Task:
Print each of the records below, leaving every word as it is.

Stored data:
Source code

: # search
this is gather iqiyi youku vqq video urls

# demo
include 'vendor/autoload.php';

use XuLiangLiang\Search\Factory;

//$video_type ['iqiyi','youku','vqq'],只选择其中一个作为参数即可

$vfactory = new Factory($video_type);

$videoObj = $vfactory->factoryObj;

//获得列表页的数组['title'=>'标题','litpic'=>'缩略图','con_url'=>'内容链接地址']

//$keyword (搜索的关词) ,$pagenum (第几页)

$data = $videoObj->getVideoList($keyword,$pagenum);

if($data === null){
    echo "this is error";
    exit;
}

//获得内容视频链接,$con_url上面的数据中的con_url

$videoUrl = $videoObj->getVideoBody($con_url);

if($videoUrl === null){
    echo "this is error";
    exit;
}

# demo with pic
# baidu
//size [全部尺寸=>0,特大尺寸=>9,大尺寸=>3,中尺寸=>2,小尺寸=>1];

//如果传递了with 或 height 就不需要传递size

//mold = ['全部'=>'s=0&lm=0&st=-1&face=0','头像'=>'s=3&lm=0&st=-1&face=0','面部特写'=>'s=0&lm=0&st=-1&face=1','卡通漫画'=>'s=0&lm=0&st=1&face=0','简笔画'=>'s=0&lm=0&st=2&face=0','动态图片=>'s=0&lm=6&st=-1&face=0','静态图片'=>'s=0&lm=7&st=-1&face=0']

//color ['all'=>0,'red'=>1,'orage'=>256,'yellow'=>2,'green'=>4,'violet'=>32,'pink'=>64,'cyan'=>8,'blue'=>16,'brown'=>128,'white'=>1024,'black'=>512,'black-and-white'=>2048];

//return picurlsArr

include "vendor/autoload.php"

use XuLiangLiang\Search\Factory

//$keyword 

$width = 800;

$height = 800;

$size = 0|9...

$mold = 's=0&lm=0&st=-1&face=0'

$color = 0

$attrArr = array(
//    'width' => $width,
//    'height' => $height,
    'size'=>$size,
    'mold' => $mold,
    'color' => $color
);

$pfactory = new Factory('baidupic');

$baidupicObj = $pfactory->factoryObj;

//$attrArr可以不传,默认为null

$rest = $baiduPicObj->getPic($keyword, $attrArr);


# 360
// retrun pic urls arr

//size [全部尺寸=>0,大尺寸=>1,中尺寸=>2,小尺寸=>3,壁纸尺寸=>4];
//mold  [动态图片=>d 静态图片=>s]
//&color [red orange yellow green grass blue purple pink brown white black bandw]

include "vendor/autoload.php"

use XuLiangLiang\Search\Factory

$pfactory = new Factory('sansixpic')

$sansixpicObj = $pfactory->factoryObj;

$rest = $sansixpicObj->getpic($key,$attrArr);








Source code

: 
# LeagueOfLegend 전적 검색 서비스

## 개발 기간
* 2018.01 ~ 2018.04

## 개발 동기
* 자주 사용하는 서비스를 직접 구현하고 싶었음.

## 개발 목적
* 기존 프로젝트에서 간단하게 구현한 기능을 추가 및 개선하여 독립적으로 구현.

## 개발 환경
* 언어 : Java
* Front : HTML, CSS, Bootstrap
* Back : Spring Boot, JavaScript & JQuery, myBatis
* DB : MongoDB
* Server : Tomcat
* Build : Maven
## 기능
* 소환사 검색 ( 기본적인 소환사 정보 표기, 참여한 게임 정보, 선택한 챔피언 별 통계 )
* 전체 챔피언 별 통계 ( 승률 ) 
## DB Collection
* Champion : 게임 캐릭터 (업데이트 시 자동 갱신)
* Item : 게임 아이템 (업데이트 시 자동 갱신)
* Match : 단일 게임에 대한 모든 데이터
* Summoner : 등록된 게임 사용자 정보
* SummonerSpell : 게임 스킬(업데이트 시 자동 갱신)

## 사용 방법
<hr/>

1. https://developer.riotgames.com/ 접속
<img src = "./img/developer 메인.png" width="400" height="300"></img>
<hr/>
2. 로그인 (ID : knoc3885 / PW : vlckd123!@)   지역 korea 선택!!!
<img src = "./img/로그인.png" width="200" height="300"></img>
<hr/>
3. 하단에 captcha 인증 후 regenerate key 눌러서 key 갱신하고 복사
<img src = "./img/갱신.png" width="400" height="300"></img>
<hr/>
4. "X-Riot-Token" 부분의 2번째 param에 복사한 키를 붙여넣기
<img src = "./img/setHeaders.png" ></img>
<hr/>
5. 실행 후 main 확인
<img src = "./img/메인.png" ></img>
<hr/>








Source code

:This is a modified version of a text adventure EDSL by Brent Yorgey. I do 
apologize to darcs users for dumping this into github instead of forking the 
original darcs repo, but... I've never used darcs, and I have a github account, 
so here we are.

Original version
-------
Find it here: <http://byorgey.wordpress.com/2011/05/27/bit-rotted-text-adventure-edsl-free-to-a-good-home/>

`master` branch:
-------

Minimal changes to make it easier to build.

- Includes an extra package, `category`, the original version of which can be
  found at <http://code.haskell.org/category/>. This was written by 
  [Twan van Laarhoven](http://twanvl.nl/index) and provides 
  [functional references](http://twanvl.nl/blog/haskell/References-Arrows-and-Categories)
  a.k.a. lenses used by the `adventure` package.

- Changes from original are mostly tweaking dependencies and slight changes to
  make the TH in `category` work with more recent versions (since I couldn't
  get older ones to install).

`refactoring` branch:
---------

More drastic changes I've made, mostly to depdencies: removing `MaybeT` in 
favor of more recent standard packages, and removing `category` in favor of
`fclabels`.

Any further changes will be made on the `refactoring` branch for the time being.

Task output:
Source code

: # search
this is gather iqiyi youku vqq video urls

# demo
include 'vendor/autoload.php';

use XuLiangLiang\Search\Factory;

//$video_type ['iqiyi','youku','vqq'],只选择其中一个作为参数即可

$vfactory = new Factory($video_type);

$videoObj = $vfactory->factoryObj;

//获得列表页的数组['title'=>'标题','litpic'=>'缩略图','con_url'=>'内容链接地址']

//$keyword (搜索的关词) ,$pagenum (第几页)

$data = $videoObj->getVideoList($keyword,$pagenum);

if($data === null){
    echo "this is error";
    exit;
}

//获得内容视频链接,$con_url上面的数据中的con_url

$videoUrl = $videoObj->getVideoBody($con_url);

if($videoUrl === null){
    echo "this is error";
    exit;
}

# demo with pic
# baidu
//size [全部尺寸=>0,特大尺寸=>9,大尺寸=>3,中尺寸=>2,小尺寸=>1];

//如果传递了with 或 height 就不需要传递size

//mold = ['全部'=>'s=0&lm=0&st=-1&face=0','头像'=>'s=3&lm=0&st=-1&face=0','面部特写'=>'s=0&lm=0&st=-1&face=1','卡通漫画'=>'s=0&lm=0&st=1&face=0','简笔画'=>'s=0&lm=0&st=2&face=0','动态图片=>'s=0&lm=6&st=-1&face=0','静态图片'=>'s=0&lm=7&st=-1&face=0']

//color ['all'=>0,'red'=>1,'orage'=>256,'yellow'=>2,'green'=>4,'violet'=>32,'pink'=>64,'cyan'=>8,'blue'=>16,'brown'=>128,'white'=>1024,'black'=>512,'black-and-white'=>2048];

//return picurlsArr

include "vendor/autoload.php"

use XuLiangLiang\Search\Factory

//$keyword 

$width = 800;

$height = 800;

$size = 0|9...

$mold = 's=0&lm=0&st=-1&face=0'

$color = 0

$attrArr = array(
//    'width' => $width,
//    'height' => $height,
    'size'=>$size,
    'mold' => $mold,
    'color' => $color
);

$pfactory = new Factory('baidupic');

$baidupicObj = $pfactory->factoryObj;

//$attrArr可以不传,默认为null

$rest = $baiduPicObj->getPic($keyword, $attrArr);


# 360
// retrun pic urls arr

//size [全部尺寸=>0,大尺寸=>1,中尺寸=>2,小尺寸=>3,壁纸尺寸=>4];
//mold  [动态图片=>d 静态图片=>s]
//&color [red orange yellow green grass blue purple pink brown white black bandw]

include "vendor/autoload.php"

use XuLiangLiang\Search\Factory

$pfactory = new Factory('sansixpic')

$sansixpicObj = $pfactory->factoryObj;

$rest = $sansixpicObj->getpic($key,$attrArr);








Source code

: 
# LeagueOfLegend 전적 검색 서비스

## 개발 기간
* 2018.01 ~ 2018.04

## 개발 동기
* 자주 사용하는 서비스를 직접 구현하고 싶었음.

## 개발 목적
* 기존 프로젝트에서 간단하게 구현한 기능을 추가 및 개선하여 독립적으로 구현.

## 개발 환경
* 언어 : Java
* Front : HTML, CSS, Bootstrap
* Back : Spring Boot, JavaScript & JQuery, myBatis
* DB : MongoDB
* Server : Tomcat
* Build : Maven
## 기능
* 소환사 검색 ( 기본적인 소환사 정보 표기, 참여한 게임 정보, 선택한 챔피언 별 통계 )
* 전체 챔피언 별 통계 ( 승률 ) 
## DB Collection
* Champion : 게임 캐릭터 (업데이트 시 자동 갱신)
* Item : 게임 아이템 (업데이트 시 자동 갱신)
* Match : 단일 게임에 대한 모든 데이터
* Summoner : 등록된 게임 사용자 정보
* SummonerSpell : 게임 스킬(업데이트 시 자동 갱신)

## 사용 방법
<hr/>

1. https://developer.riotgames.com/ 접속
<img src = "./img/developer 메인.png" width="400" height="300"></img>
<hr/>
2. 로그인 (ID : knoc3885 / PW : vlckd123!@)   지역 korea 선택!!!
<img src = "./img/로그인.png" width="200" height="300"></img>
<hr/>
3. 하단에 captcha 인증 후 regenerate key 눌러서 key 갱신하고 복사
<img src = "./img/갱신.png" width="400" height="300"></img>
<hr/>
4. "X-Riot-Token" 부분의 2번째 param에 복사한 키를 붙여넣기
<img src = "./img/setHeaders.png" ></img>
<hr/>
5. 실행 후 main 확인
<img src = "./img/메인.png" ></img>
<hr/>








Source code

:This is a modified version of a text adventure EDSL by Brent Yorgey. I do 
apologize to darcs users for dumping this into github instead of forking the 
original darcs repo, but... I've never used darcs, and I have a github account, 
so here we are.

Original version
-------
Find it here: <http://byorgey.wordpress.com/2011/05/27/bit-rotted-text-adventure-edsl-free-to-a-good-home/>

`master` branch:
-------

Minimal changes to make it easier to build.

- Includes an extra package, `category`, the original version of which can be
  found at <http://code.haskell.org/category/>. This was written by 
  [Twan van Laarhoven](http://twanvl.nl/index) and provides 
  [functional references](http://twanvl.nl/blog/haskell/References-Arrows-and-Categories)
  a.k.a. lenses used by the `adventure` package.

- Changes from original are mostly tweaking dependencies and slight changes to
  make the TH in `category` work with more recent versions (since I couldn't
  get older ones to install).

`refactoring` branch:
---------

More drastic changes I've made, mostly to depdencies: removing `MaybeT` in 
favor of more recent standard packages, and removing `category` in favor of
`fclabels`.

Any further changes will be made on the `refactoring` branch for the time being.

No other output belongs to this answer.